:: Input ::
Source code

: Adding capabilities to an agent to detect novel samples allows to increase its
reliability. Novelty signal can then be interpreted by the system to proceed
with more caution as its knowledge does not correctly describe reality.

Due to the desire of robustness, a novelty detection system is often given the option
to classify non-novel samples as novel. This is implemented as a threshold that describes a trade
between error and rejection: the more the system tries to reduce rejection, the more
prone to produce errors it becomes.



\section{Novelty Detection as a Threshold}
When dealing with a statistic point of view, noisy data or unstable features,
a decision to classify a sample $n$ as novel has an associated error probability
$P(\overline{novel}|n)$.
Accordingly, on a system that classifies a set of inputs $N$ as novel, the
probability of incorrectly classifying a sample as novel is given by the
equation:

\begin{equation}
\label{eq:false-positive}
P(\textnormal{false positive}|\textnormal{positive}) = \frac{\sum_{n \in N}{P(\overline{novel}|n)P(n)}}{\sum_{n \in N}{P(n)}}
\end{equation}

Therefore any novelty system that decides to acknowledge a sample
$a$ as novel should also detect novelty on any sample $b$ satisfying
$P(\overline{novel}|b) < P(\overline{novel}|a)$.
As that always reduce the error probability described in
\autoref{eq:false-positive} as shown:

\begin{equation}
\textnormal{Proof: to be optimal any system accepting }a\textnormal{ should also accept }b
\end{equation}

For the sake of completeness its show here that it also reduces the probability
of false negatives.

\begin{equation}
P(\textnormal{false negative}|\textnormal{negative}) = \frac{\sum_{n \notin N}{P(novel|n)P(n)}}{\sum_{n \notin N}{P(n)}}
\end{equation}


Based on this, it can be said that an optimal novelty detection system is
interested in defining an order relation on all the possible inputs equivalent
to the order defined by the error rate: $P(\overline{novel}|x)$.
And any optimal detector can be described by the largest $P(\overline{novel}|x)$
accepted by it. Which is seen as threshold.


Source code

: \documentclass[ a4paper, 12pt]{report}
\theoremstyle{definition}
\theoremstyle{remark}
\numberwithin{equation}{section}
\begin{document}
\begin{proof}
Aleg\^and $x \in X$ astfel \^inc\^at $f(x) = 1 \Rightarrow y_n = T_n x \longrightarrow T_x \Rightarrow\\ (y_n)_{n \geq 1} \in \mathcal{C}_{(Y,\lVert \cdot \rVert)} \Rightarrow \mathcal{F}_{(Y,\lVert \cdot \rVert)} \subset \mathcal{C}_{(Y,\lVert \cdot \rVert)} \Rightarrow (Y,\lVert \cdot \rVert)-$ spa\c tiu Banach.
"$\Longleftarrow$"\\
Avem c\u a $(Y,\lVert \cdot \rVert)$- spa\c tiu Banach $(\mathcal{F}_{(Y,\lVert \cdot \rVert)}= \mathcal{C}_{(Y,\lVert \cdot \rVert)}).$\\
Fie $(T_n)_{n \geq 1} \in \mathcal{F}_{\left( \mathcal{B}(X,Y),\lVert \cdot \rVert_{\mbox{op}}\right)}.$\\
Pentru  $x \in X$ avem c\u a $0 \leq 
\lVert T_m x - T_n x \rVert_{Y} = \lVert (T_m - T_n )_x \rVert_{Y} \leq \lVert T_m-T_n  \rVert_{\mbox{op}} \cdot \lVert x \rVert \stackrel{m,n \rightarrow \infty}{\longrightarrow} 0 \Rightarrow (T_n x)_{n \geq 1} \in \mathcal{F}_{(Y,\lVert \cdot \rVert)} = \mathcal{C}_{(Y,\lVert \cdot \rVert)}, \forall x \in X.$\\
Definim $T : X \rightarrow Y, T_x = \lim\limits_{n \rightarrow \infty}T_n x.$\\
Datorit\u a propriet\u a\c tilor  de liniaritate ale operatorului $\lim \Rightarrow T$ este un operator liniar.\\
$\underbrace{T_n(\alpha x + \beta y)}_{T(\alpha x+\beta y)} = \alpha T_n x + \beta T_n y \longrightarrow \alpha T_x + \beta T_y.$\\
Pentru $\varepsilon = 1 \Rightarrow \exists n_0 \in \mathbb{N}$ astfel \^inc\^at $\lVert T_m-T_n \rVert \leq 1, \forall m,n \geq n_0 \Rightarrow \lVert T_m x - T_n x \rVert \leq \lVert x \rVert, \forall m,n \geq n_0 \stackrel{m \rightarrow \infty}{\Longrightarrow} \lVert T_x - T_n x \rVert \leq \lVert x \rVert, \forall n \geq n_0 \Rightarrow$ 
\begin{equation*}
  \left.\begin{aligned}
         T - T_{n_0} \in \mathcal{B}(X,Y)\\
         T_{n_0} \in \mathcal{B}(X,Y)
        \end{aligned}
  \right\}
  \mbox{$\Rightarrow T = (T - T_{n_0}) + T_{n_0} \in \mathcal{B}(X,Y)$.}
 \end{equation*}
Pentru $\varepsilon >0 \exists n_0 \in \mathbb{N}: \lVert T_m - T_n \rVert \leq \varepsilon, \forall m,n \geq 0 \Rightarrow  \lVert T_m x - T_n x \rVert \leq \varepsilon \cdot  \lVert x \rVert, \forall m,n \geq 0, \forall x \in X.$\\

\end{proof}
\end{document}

:: Work request ::
In the entries above, one line contains "Due to the desire" and another contains "When dealing with". Reproduce exactly those two lines and the lines between them, nothing else.

:: Task answer ::
Due to the desire of robustness, a novelty detection system is often given the option
to classify non-novel samples as novel. This is implemented as a threshold that describes a trade
between error and rejection: the more the system tries to reduce rejection, the more
prone to produce errors it becomes.



\section{Novelty Detection as a Threshold}
When dealing with a statistic point of view, noisy data or unstable features,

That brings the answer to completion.